== Segment start ==

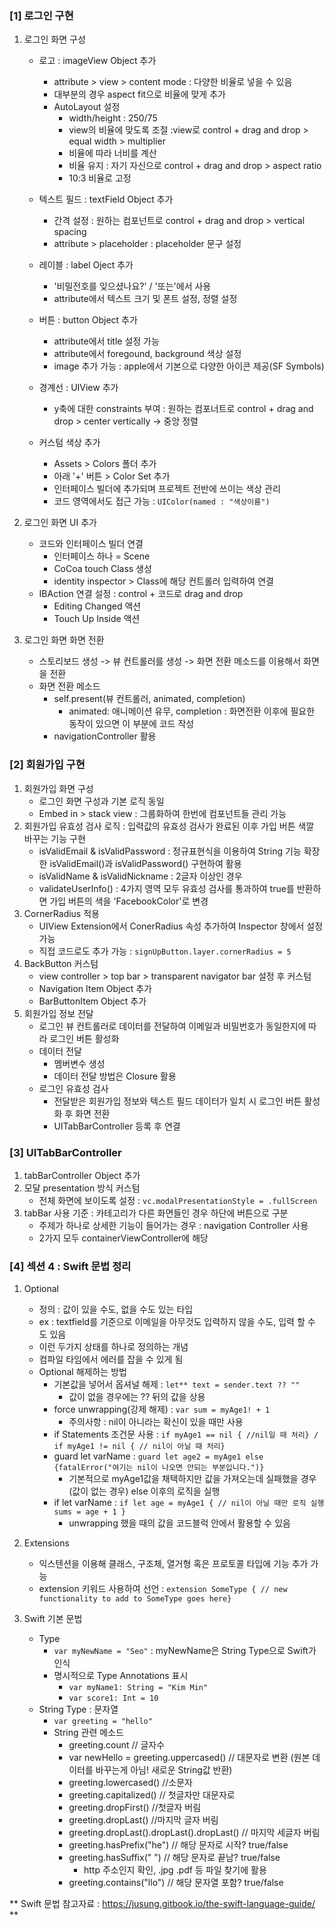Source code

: ### [1] 로그인 구현

1. 로그인 화면 구성

   - 로고 : imageView Object 추가

     - attribute > view > content mode : 다양한 비율로 넣을 수 있음
     - 대부분의 경우 aspect fit으로 비율에 맞게 추가
     - AutoLayout 설정
       - width/height : 250/75
       - view의 비율에 맞도록 조절 :view로 control + drag and drop > equal width > multiplier
       - 비율에 따라 너비를 계산
       - 비율 유지 : 자기 자신으로 control + drag and drop > aspect ratio
       - 10:3 비율로 고정

   - 텍스트 필드 : textField Object 추가

     - 간격 설정 : 원하는 컴포넌트로 control + drag and drop > vertical spacing
     - attribute > placeholder : placeholder 문구 설정

   - 레이블 : label Oject 추가

     - '비밀전호를 잊으셨나요?' / '또는'에서 사용
     - attribute에서 텍스트 크기 및 폰트 설정, 정렬 설정

   - 버튼 : button Object 추가

     - attribute에서 title 설정 가능
     - attribute에서 foregound, background 색상 설정
     - image 추가 가능 : apple에서 기본으로 다양한 아이콘 제공(SF Symbols)

   - 경계선 : UIView 추가

     - y축에 대한 constraints 부여 : 원하는 컴포너트로 control + drag and drop > center vertically -> 중앙 정렬

   - 커스텀 색상 추가
     - Assets > Colors 폴더 추가
     - 아래 '+' 버튼 > Color Set 추가
     - 인터페이스 빌더에 추가되며 프로젝트 전반에 쓰이는 색상 관리
     - 코드 영역에서도 접근 가능 : `UIColor(named : "색상이름")`

2. 로그인 화면 UI 추가
   - 코드와 인터페이스 빌더 연결
     - 인터페이스 하나 = Scene
     - CoCoa touch Class 생성
     - identity inspector > Class에 해당 컨트롤러 입력하여 연결
   - IBAction 연결 설정 : control + 코드로 drag and drop
     - Editing Changed 액션
     - Touch Up Inside 액션
3. 로그인 화면 화면 전환
   - 스토리보드 생성 -> 뷰 컨트롤러를 생성 -> 화면 전환 메소드를 이용해서 화면을 전환
   - 화면 전환 메소드
     - self.present(뷰 컨트롤러, animated, completion)
       - animated: 애니메이션 유무, completion : 화면전환 이후에 필요한 동작이 있으면 이 부분에 코드 작성
     - navigationController 활용

### [2] 회원가입 구현

1. 회원가입 화면 구성
   - 로그인 화면 구성과 기본 로직 동일
   - Embed in > stack view : 그룹화하여 한번에 컴포넌트들 관리 가능
2. 회원가입 유효성 검사 로직 : 입력값의 유효성 검사가 완료된 이후 가입 버튼 색깔 바꾸는 기능 구현
   - isValidEmail & isValidPassword : 정규표현식을 이용하여 String 기능 확장한 isValidEmail()과 isValidPassword() 구현하여 활용
   - isValidName & isValidNickname : 2글자 이상인 경우
   - validateUserInfo() : 4가지 영역 모두 유효성 검사를 통과하여 true를 반환하면 가입 버튼의 색을 'FacebookColor'로 변경
3. CornerRadius 적용
   - UIView Extension에서 ConerRadius 속성 추가하여 Inspector 창에서 설정 가능
   - 직접 코드로도 추가 가능 : `signUpButton.layer.cornerRadius = 5`
4. BackButton 커스텀
   - view controller > top bar > transparent navigator bar 설정 후 커스텀
   - Navigation Item Object 추가
   - BarButtonItem Object 추가
5. 회원가입 정보 전달
   - 로그인 뷰 컨트롤러로 데이터를 전달하여 이메일과 비밀번호가 동일한지에 따라 로그인 버튼 활성화
   - 데이터 전달
     - 멤버변수 생성
     - 데이터 전달 방법은 Closure 활용
   - 로그인 유효성 검사
     - 전달받은 회원가입 정보와 텍스트 필드 데이터가 일치 시 로그인 버튼 활성화 후 화면 전환
     - UITabBarController 등록 후 연결

### [3] UITabBarController

1. tabBarController Object 추가
2. 모달 presentation 방식 커스텀
   - 전체 화면에 보이도록 설정 : `vc.modalPresentationStyle = .fullScreen`
3. tabBar 사용 기준 : 카테고리가 다른 화면들인 경우 하단에 버튼으로 구분
   - 주제가 하나로 상세한 기능이 들어가는 경우 : navigation Controller 사용
   - 2가지 모두 containerViewController에 해당

### [4] 섹션 4 : Swift 문법 정리

1. Optional

   - 정의 : 값이 있을 수도, 없을 수도 있는 타입
   - ex : textfield를 기준으로 이메일을 아무것도 입력하지 않을 수도, 입력 할 수 도 있음
   - 이런 두가지 상태를 하나로 정의하는 개념
   - 컴파일 타임에서 에러를 잡을 수 있게 됨
   - Optional 해제하는 방법
     - 기본값을 넣어서 옵셔널 해제 : `let** text = sender.text ?? ""`
       - 값이 없을 경우에는 ?? 뒤의 값을 상용
     - force unwrapping(강제 해제) : `var sum = myAge1! + 1`
       - 주의사항 : nil이 아니라는 확신이 있을 때만 사용
     - if Statements 조건문 사용 : `if myAge1 == nil { //nil일 때 처리} / if myAge1 != nil { // nil이 아닐 때 처리}`
     - guard let varName : `guard let age2 = myAge1 else {fatalError("여기는 nil이 나오면 안되는 부분입니다.")}`
       - 기본적으로 myAge1값을 채택하지만 값을 가져오는데 실패했을 경우(값이 없는 경우) else 이후의 로직을 실행
     - if let varName : `if let age = myAge1 { // nil이 아닐 때만 로직 실행  sums = age + 1 }`
       - unwrapping 했을 때의 값을 코드블럭 안에서 활용할 수 있음

2. Extensions
   - 익스텐션을 이용해 클래스, 구조체, 열거형 혹은 프로토콜 타입에 기능 추가 가능
   - extension 키워드 사용하여 선언 : `extension SomeType { // new functionality to add to SomeType goes here}`
3. Swift 기본 문법
   - Type
     - `var myNewName = "Seo"` : myNewName은 String Type으로 Swift가 인식
     - 명시적으로 Type Annotations 표시
       - `var myName1: String = "Kim Min"`
       - `var score1: Int = 10`
   - String Type : 문자열
     - `var greeting = "hello"`
     - String 관련 메소드
       - greeting.count // 글자수
       - var newHello = greeting.uppercased() // 대문자로 변환 (원본 데이터를 바꾸는게 아님! 새로운 String값 반환)
       - greeting.lowercased() //소문자
       - greeting.capitalized() // 첫글자만 대문자로
       - greeting.dropFirst() //첫글자 버림
       - greeting.dropLast() //마지막 글자 버림
       - greeting.dropLast().dropLast().dropLast() // 마지막 세글자 버림
       - greeting.hasPrefix("he") // 해당 문자로 시작? true/false
       - greeting.hasSuffix(" ") // 해당 문자로 끝남? true/false
         - http 주소인지 확인, .jpg .pdf 등 파일 찾기에 활용
       - greeting.contains("llo") // 해당 문자열 포함? true/false

** Swift 문법 참고자료 : https://jusung.gitbook.io/the-swift-language-guide/ **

== Segment end ==

WORK INSTRUCTION:
Since the copy must contain no pictures, return only the text of the records, exactly as it stands.

PROBLEM SOLUTION:
Source code

: ### [1] 로그인 구현

1. 로그인 화면 구성

   - 로고 : imageView Object 추가

     - attribute > view > content mode : 다양한 비율로 넣을 수 있음
     - 대부분의 경우 aspect fit으로 비율에 맞게 추가
     - AutoLayout 설정
       - width/height : 250/75
       - view의 비율에 맞도록 조절 :view로 control + drag and drop > equal width > multiplier
       - 비율에 따라 너비를 계산
       - 비율 유지 : 자기 자신으로 control + drag and drop > aspect ratio
       - 10:3 비율로 고정

   - 텍스트 필드 : textField Object 추가

     - 간격 설정 : 원하는 컴포넌트로 control + drag and drop > vertical spacing
     - attribute > placeholder : placeholder 문구 설정

   - 레이블 : label Oject 추가

     - '비밀전호를 잊으셨나요?' / '또는'에서 사용
     - attribute에서 텍스트 크기 및 폰트 설정, 정렬 설정

   - 버튼 : button Object 추가

     - attribute에서 title 설정 가능
     - attribute에서 foregound, background 색상 설정
     - image 추가 가능 : apple에서 기본으로 다양한 아이콘 제공(SF Symbols)

   - 경계선 : UIView 추가

     - y축에 대한 constraints 부여 : 원하는 컴포너트로 control + drag and drop > center vertically -> 중앙 정렬

   - 커스텀 색상 추가
     - Assets > Colors 폴더 추가
     - 아래 '+' 버튼 > Color Set 추가
     - 인터페이스 빌더에 추가되며 프로젝트 전반에 쓰이는 색상 관리
     - 코드 영역에서도 접근 가능 : `UIColor(named : "색상이름")`

2. 로그인 화면 UI 추가
   - 코드와 인터페이스 빌더 연결
     - 인터페이스 하나 = Scene
     - CoCoa touch Class 생성
     - identity inspector > Class에 해당 컨트롤러 입력하여 연결
   - IBAction 연결 설정 : control + 코드로 drag and drop
     - Editing Changed 액션
     - Touch Up Inside 액션
3. 로그인 화면 화면 전환
   - 스토리보드 생성 -> 뷰 컨트롤러를 생성 -> 화면 전환 메소드를 이용해서 화면을 전환
   - 화면 전환 메소드
     - self.present(뷰 컨트롤러, animated, completion)
       - animated: 애니메이션 유무, completion : 화면전환 이후에 필요한 동작이 있으면 이 부분에 코드 작성
     - navigationController 활용

### [2] 회원가입 구현

1. 회원가입 화면 구성
   - 로그인 화면 구성과 기본 로직 동일
   - Embed in > stack view : 그룹화하여 한번에 컴포넌트들 관리 가능
2. 회원가입 유효성 검사 로직 : 입력값의 유효성 검사가 완료된 이후 가입 버튼 색깔 바꾸는 기능 구현
   - isValidEmail & isValidPassword : 정규표현식을 이용하여 String 기능 확장한 isValidEmail()과 isValidPassword() 구현하여 활용
   - isValidName & isValidNickname : 2글자 이상인 경우
   - validateUserInfo() : 4가지 영역 모두 유효성 검사를 통과하여 true를 반환하면 가입 버튼의 색을 'FacebookColor'로 변경
3. CornerRadius 적용
   - UIView Extension에서 ConerRadius 속성 추가하여 Inspector 창에서 설정 가능
   - 직접 코드로도 추가 가능 : `signUpButton.layer.cornerRadius = 5`
4. BackButton 커스텀
   - view controller > top bar > transparent navigator bar 설정 후 커스텀
   - Navigation Item Object 추가
   - BarButtonItem Object 추가
5. 회원가입 정보 전달
   - 로그인 뷰 컨트롤러로 데이터를 전달하여 이메일과 비밀번호가 동일한지에 따라 로그인 버튼 활성화
   - 데이터 전달
     - 멤버변수 생성
     - 데이터 전달 방법은 Closure 활용
   - 로그인 유효성 검사
     - 전달받은 회원가입 정보와 텍스트 필드 데이터가 일치 시 로그인 버튼 활성화 후 화면 전환
     - UITabBarController 등록 후 연결

### [3] UITabBarController

1. tabBarController Object 추가
2. 모달 presentation 방식 커스텀
   - 전체 화면에 보이도록 설정 : `vc.modalPresentationStyle = .fullScreen`
3. tabBar 사용 기준 : 카테고리가 다른 화면들인 경우 하단에 버튼으로 구분
   - 주제가 하나로 상세한 기능이 들어가는 경우 : navigation Controller 사용
   - 2가지 모두 containerViewController에 해당

### [4] 섹션 4 : Swift 문법 정리

1. Optional

   - 정의 : 값이 있을 수도, 없을 수도 있는 타입
   - ex : textfield를 기준으로 이메일을 아무것도 입력하지 않을 수도, 입력 할 수 도 있음
   - 이런 두가지 상태를 하나로 정의하는 개념
   - 컴파일 타임에서 에러를 잡을 수 있게 됨
   - Optional 해제하는 방법
     - 기본값을 넣어서 옵셔널 해제 : `let** text = sender.text ?? ""`
       - 값이 없을 경우에는 ?? 뒤의 값을 상용
     - force unwrapping(강제 해제) : `var sum = myAge1! + 1`
       - 주의사항 : nil이 아니라는 확신이 있을 때만 사용
     - if Statements 조건문 사용 : `if myAge1 == nil { //nil일 때 처리} / if myAge1 != nil { // nil이 아닐 때 처리}`
     - guard let varName : `guard let age2 = myAge1 else {fatalError("여기는 nil이 나오면 안되는 부분입니다.")}`
       - 기본적으로 myAge1값을 채택하지만 값을 가져오는데 실패했을 경우(값이 없는 경우) else 이후의 로직을 실행
     - if let varName : `if let age = myAge1 { // nil이 아닐 때만 로직 실행  sums = age + 1 }`
       - unwrapping 했을 때의 값을 코드블럭 안에서 활용할 수 있음

2. Extensions
   - 익스텐션을 이용해 클래스, 구조체, 열거형 혹은 프로토콜 타입에 기능 추가 가능
   - extension 키워드 사용하여 선언 : `extension SomeType { // new functionality to add to SomeType goes here}`
3. Swift 기본 문법
   - Type
     - `var myNewName = "Seo"` : myNewName은 String Type으로 Swift가 인식
     - 명시적으로 Type Annotations 표시
       - `var myName1: String = "Kim Min"`
       - `var score1: Int = 10`
   - String Type : 문자열
     - `var greeting = "hello"`
     - String 관련 메소드
       - greeting.count // 글자수
       - var newHello = greeting.uppercased() // 대문자로 변환 (원본 데이터를 바꾸는게 아님! 새로운 String값 반환)
       - greeting.lowercased() //소문자
       - greeting.capitalized() // 첫글자만 대문자로
       - greeting.dropFirst() //첫글자 버림
       - greeting.dropLast() //마지막 글자 버림
       - greeting.dropLast().dropLast().dropLast() // 마지막 세글자 버림
       - greeting.hasPrefix("he") // 해당 문자로 시작? true/false
       - greeting.hasSuffix(" ") // 해당 문자로 끝남? true/false
         - http 주소인지 확인, .jpg .pdf 등 파일 찾기에 활용
       - greeting.contains("llo") // 해당 문자열 포함? true/false

** Swift 문법 참고자료 : https://jusung.gitbook.io/the-swift-language-guide/ **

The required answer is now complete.